A hypothetical evolutionary scenario in which the relation of toporthology distinguishes between two ortholog pairs. The bullet-like shapes indicate genomic segments. Both YB1 and YB2 are orthologous to YA. However, only YB1 is toporthologous to YA because YB2 was derived from the target of an asymmetric duplication since the time of the most recent common ancestor, Y, of YB2 and YA

The definition of toporthology relies on a classification of duplication events. A duplication event is considered to be “symmetric” if the removal of either copy of the duplicated genomic material (immediately after the event) reverts the genome to its original (preduplication) state. Examples of symmetric duplications are tandem and whole-genome duplications. If only one specific copy can be removed to undo a duplication event, then the event is considered “asymmetric.” In the asymmetric case, the removable copy is referred to as the “target,” with the other copy referred to as the “source.” Retrotransposition and segmental duplication both belong to the asymmetric class.

With this classification of duplication events in hand, we can now define toporthology. Two genomic segments are toporthologous if they are orthologous and neither segment is derived from the target of an asymmetric duplication event since the time of the MRCA of the segments. Thus, two orthologous segments are toporthologous if their evolutionary history (since the MRCA) only involves symmetric duplication events or asymmetric duplications in which their ancestral segment was part of the source copy.

The important property of toporthologs is that, in the absence of rearrangement events, they share the same ancestral genomic context. As the context of a gene or genomic segment has functional consequences, toporthologous sequences are generally expected to be more similar in their function than orthologous sequences that are not toporthologous (atoporthologs) [6]. However, there is no guarantee that toporthologs share a common function or that two genomic intervals that have the same function are toporthologs. Thus, a rigorous functional analysis of genomes should consider all classes of homology. Nevertheless, WGAs that focus on toporthology produce a good first approximation to a functional correspondence between genomes.

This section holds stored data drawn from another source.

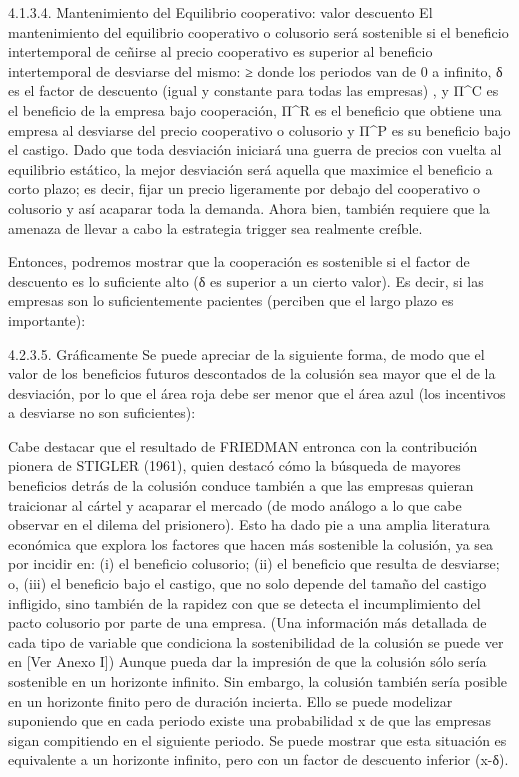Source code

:\documentclass[10pt,a4paper]{article}
\begin{document}
4.1.3.4. Mantenimiento del Equilibrio cooperativo: valor descuento
El mantenimiento del equilibrio cooperativo o colusorio será sostenible si el beneficio intertemporal de ceñirse al precio cooperativo es superior al beneficio intertemporal de desviarse del mismo:
 ≥ 
donde los periodos van de 0 a infinito, δ es el factor de descuento (igual y constante para todas las empresas) ,  y Π^C es el beneficio de la empresa bajo cooperación, Π^R es el beneficio que obtiene una empresa al desviarse del precio cooperativo o colusorio y Π^P es su beneficio bajo el castigo.  Dado que toda desviación iniciará una guerra de precios con vuelta al equilibrio estático, la mejor desviación será aquella que maximice el beneficio a corto plazo; es decir, fijar un precio ligeramente por debajo del cooperativo o colusorio y así acaparar toda la demanda. Ahora bien, también requiere que la amenaza de llevar a cabo la estrategia trigger sea realmente creíble. 

Entonces, podremos mostrar que la cooperación es sostenible si el factor de descuento es lo suficiente alto (δ es superior a un cierto valor). Es decir, si las empresas son lo suficientemente pacientes (perciben que el largo plazo es importante):


    
4.2.3.5. Gráficamente
Se puede apreciar de la siguiente forma, de modo que el valor de los beneficios futuros descontados de la colusión sea mayor que el de la desviación, por lo que el área roja debe ser menor que el área azul (los incentivos a desviarse no son suficientes):
 
 
Cabe destacar que el resultado de FRIEDMAN  entronca con la contribución pionera de STIGLER (1961), quien destacó cómo la búsqueda de mayores beneficios detrás de la colusión conduce también a que las empresas quieran traicionar al cártel y acaparar el mercado (de modo análogo a lo que cabe observar en el dilema del prisionero). Esto ha dado pie a una amplia literatura económica que explora los factores que hacen más sostenible la colusión, ya sea por incidir en: (i) el beneficio colusorio; (ii) el beneficio que resulta de desviarse; o, (iii) el beneficio bajo el castigo, que no solo depende del tamaño del castigo infligido, sino también de la rapidez con que se detecta el incumplimiento del pacto colusorio por parte de una empresa. (Una información más detallada de cada tipo de variable que condiciona la sostenibilidad de la colusión se puede ver en [Ver Anexo I])
Aunque pueda dar la impresión de que la colusión sólo sería sostenible en un horizonte infinito. Sin embargo, la colusión también sería posible en un horizonte finito pero de duración incierta. Ello se puede modelizar suponiendo que en cada periodo existe una probabilidad x de que las empresas sigan compitiendo en el siguiente periodo.  Se puede mostrar que esta situación es equivalente a un horizonte infinito, pero con un factor de descuento inferior (x-δ). 
\end{document}
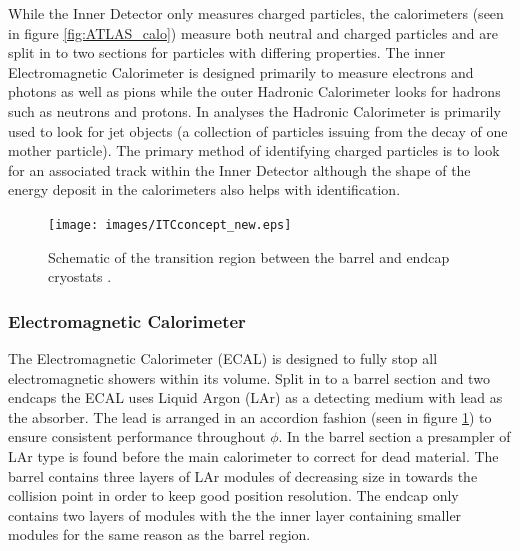 		While the Inner Detector only measures charged particles, the calorimeters (seen in figure \ref{fig:ATLAS_calo}) measure both neutral and charged particles and are split in to two sections for particles with differing properties. The inner Electromagnetic Calorimeter is designed primarily to measure electrons and photons as well as pions while the outer Hadronic Calorimeter looks for hadrons such as neutrons and protons. In analyses the Hadronic Calorimeter is primarily used to look for jet objects (a collection of particles issuing from the decay of one mother particle). The primary method of identifying charged particles is to look for an associated track within the Inner Detector although the shape of the energy deposit in the calorimeters also helps with identification.



		\begin{figure}[h!]
			\begin{center}
				\texttt{[image: images/ITCconcept\_new.eps]}
			\end{center}
			\caption{Schematic of the transition region between the barrel and endcap cryostats \cite{Aad:1129811}.}
			\label{fig:ATLAS_calo_crack}
		\end{figure}


		\subsubsection*{Electromagnetic Calorimeter}

		The Electromagnetic Calorimeter (ECAL) is designed to fully stop all electromagnetic showers within its volume. Split in to a barrel section and two endcaps the ECAL uses Liquid Argon (LAr) as a detecting medium with lead as the absorber. The lead is arranged in an accordion fashion (seen in figure \ref{fig:ATLAS_calo_crack}) to ensure consistent performance throughout $\phi$. In the barrel section a presampler of LAr type is found before the main calorimeter to correct for dead material. The barrel contains three layers of LAr modules of decreasing size in towards the collision point in order to keep good position resolution. The endcap only contains two layers of modules with the the inner layer containing smaller modules for the same reason as the barrel region.



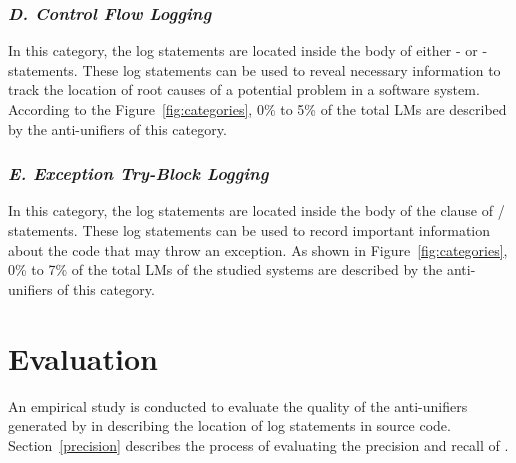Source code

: \subsubsection{\emph{D. Control Flow Logging}}  \label{Control flow logging}
In this category, the log statements are located inside the body of either - or - statements. These log statements can be used to reveal necessary information to track the location of root causes of a potential problem in a software system. According to the Figure~\ref{fig:categories}, 0\% to 5\% of the total LMs are described by the anti-unifiers of this category.


\subsubsection{\emph{E. Exception Try-Block Logging}}  \label{Exception try-block logging}
In this category, the log statements are located inside the body of the  clause of / statements. These log statements can be used to record important information about the code that may throw an exception. As shown in Figure~\ref{fig:categories}, 0\% to 7\% of the total LMs of the studied systems are described by the anti-unifiers of this category.


\section{Evaluation}  \label{evaluation}

An empirical study is conducted to evaluate the quality of the anti-unifiers generated by  in describing the location of log statements in source code. Section~\ref{precision} describes the process of evaluating the precision and recall of .


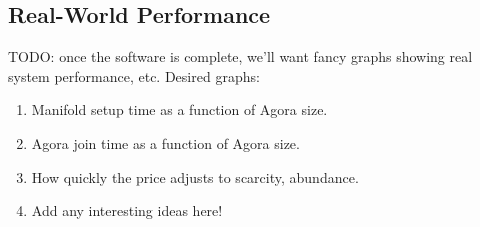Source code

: \subsection{Real-World Performance}

TODO: once the software is complete, we'll want fancy graphs showing
real system performance, etc. Desired graphs:

\begin{enumerate}
\item Manifold setup time as a function of Agora size.
\item Agora join time as a function of Agora size.
\item How quickly the price adjusts to scarcity, abundance.
\item Add any interesting ideas here!
\end{enumerate}
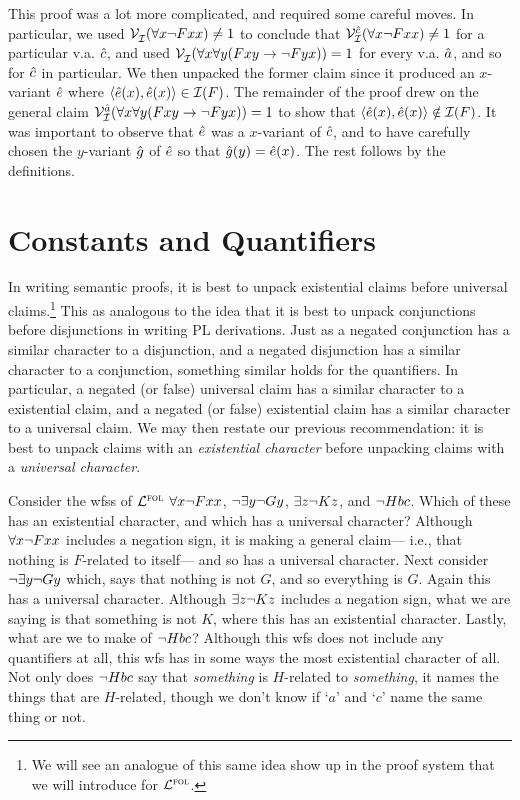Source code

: This proof was a lot more complicated, and required some careful moves.
In particular, we used $\mathcal{V}_{\mathcal{I}}^{}(\forall x\neg Fxx)\neq 1$  to conclude that $\mathcal{V}_{\mathcal{I}}^{\hat{c}}(\forall x\neg Fxx)\neq 1$ for a particular v.a. $\hat{c}$, and used $\mathcal{V}_{\mathcal{I}}^{}(\forall x\forall y(Fxy \rightarrow \neg Fyx))=1$ for every v.a. $\hat{a}$, and so for $\hat{c}$ in particular. 
We then unpacked the former claim since it produced an $x$-variant $\hat{e}$ where $\langle\hat{e}(x),\hat{e}(x)\rangle\in\mathcal{I}(F)$.
The remainder of the proof drew on the general claim $\mathcal{V}_{\mathcal{I}}^{\hat{a}}(\forall x\forall y(Fxy \rightarrow \neg Fyx))=1$ to show that $\langle\hat{e}(x),\hat{e}(x)\rangle\notin\mathcal{I}(F)$.  
It was important to observe that $\hat{e}$ was a $x$-variant of $\hat{c}$, and to have carefully chosen the $y$-variant $\hat{g}$ of $\hat{e}$ so that $\hat{g}(y)=\hat{e}(x)$.
The rest follows by the definitions.





\section{Constants and Quantifiers}

In writing semantic proofs, it is best to unpack existential claims before universal claims.\footnote{We will see an analogue of this same idea show up in the proof system that we will introduce for $\mathcal{L}^{\textsc{fol}}$.}
This as analogous to the idea that it is best to unpack conjunctions before disjunctions in writing PL derivations.
Just as a negated conjunction has a similar character to a disjunction, and a negated disjunction has a similar character to a conjunction, something similar holds for the quantifiers.
In particular, a negated (or false) universal claim has a similar character to a existential claim, and a negated (or false) existential claim has a similar character to a universal claim. 
We may then restate our previous recommendation: it is best to unpack claims with an \textit{existential character} before unpacking claims with a \textit{universal character}.

Consider the wfss of $\mathcal{L}^{\textsc{fol}}$ $\forall x\neg Fxx$, $\neg \exists y \neg Gy$, $\exists z \neg Kz$, and $\neg Hbc$.
Which of these has an existential character, and which has a universal character?
Although $\forall x\neg Fxx$ includes a negation sign, it is making a general claim--- i.e., that nothing is $F$-related to itself--- and so has a universal character.
Next consider $\neg \exists y \neg Gy$ which, says that nothing is not $G$, and so everything is $G$.
Again this has a universal character.
Although $\exists z \neg Kz$ includes a negation sign, what we are saying is that something is not $K$, where this has an existential character. 
Lastly, what are we to make of $\neg Hbc$?
Although this wfs does not include any quantifiers at all, this wfs has in some ways the most existential character of all.
Not only does $\neg Hbc$ say that \textit{something} is $H$-related to \textit{something}, it names the things that are $H$-related, though we don't know if `$a$' and `$c$' name the same thing or not.

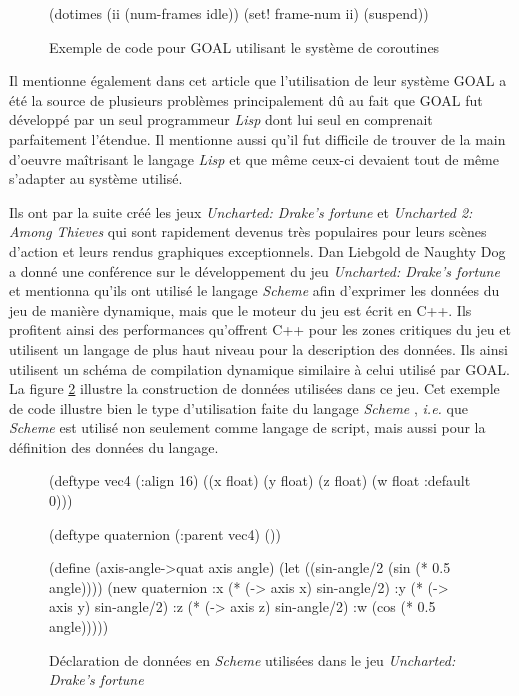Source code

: \documentclass[12pt,twoside,letterpaper,francais]{book}
\newcommand{\ie}{{\textit{i.e. }}}
\newcommand{\lisp}{{\textit{Lisp }}}
\newcommand{\Schemelang}{{\textit{Scheme }}}
\begin{document}
\begin{figure}[htb!]
  \begin{schemecode}
(dotimes (ii (num-frames idle))
  (set! frame-num ii)
  (suspend))
  \end{schemecode}
  \caption{Exemple de code pour GOAL utilisant le système de coroutines}
  \label{Rev:goal}
\end{figure}

Il mentionne également dans cet article que l'utilisation de leur
système GOAL a été la source de plusieurs problèmes principalement dû
au fait que GOAL fut développé par un seul programmeur \lisp dont lui
seul en comprenait parfaitement l'étendue. Il mentionne aussi qu'il
fut difficile de trouver de la main d'oeuvre maîtrisant le langage
\lisp et que même ceux-ci devaient tout de même s'adapter au système
utilisé.

Ils ont par la suite créé les jeux \textit{Uncharted: Drake's fortune}
et \textit{Uncharted 2: Among Thieves} qui sont rapidement devenus
très populaires pour leurs scènes d'action et leurs rendus graphiques
exceptionnels. Dan Liebgold de Naughty Dog a donné une conférence sur
le développement du jeu \textit{Uncharted: Drake's
  fortune}~\cite{ND_DRAKE} et mentionna qu'ils ont utilisé le langage
\Schemelang afin d'exprimer les données du jeu de manière dynamique,
mais que le moteur du jeu est écrit en C++. Ils profitent ainsi des
performances qu'offrent C++ pour les zones critiques du jeu et
utilisent un langage de plus haut niveau pour la description des
données. Ils ainsi utilisent un schéma de compilation dynamique
similaire à celui utilisé par GOAL. La figure \ref{Rev:Drake} illustre
la construction de données utilisées dans ce jeu. Cet exemple de code
illustre bien le type d'utilisation faite du langage \Schemelang, \ie
que \Schemelang est utilisé non seulement comme langage de script,
mais aussi pour la définition des données du langage.\\

\begin{figure}[htb!]
  \begin{schemecode}
(deftype vec4 (:align 16)
  ((x float) (y float)
   (z float) (w float :default 0)))

(deftype quaternion (:parent vec4) ())

(define (axis-angle->quat axis angle)
 (let ((sin-angle/2 (sin (* 0.5 angle))))
  (new quaternion
       :x (* (-> axis x) sin-angle/2)
       :y (* (-> axis y) sin-angle/2)
       :z (* (-> axis z) sin-angle/2)
       :w (cos (* 0.5 angle)))))
  \end{schemecode}
  \caption{Déclaration de données en \Schemelang utilisées dans le jeu
    \textit{Uncharted: Drake's fortune}~\cite{ND_DRAKE}}
  \label{Rev:Drake}
\end{figure}
\end{document}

2.3 Definition and Representation

To be more precise, a WGA is, in general, the prediction of homologous pairs of positions between two or more genome sequences. Often, as we have previously discussed, only orthologous or toporthologous relations are predicted in WGAs. And while alignment is typically focused on homologous relationships between sequences, whole-genome comparisons can also include alignments within genomes, which represent paralogous sequences.

Note that we define WGA as homology prediction at the level of nucleotides. Although the concept of homology is more commonly used with respect to entire genes or proteins, it is easily used and, in fact, more naturally defined at the level of single nucleotides. Homology of nucleotide positions is established through template-driven nucleotide synthesis, and the definitions of orthology, paralogy, and xenology for nucleotides follow those for genes [7].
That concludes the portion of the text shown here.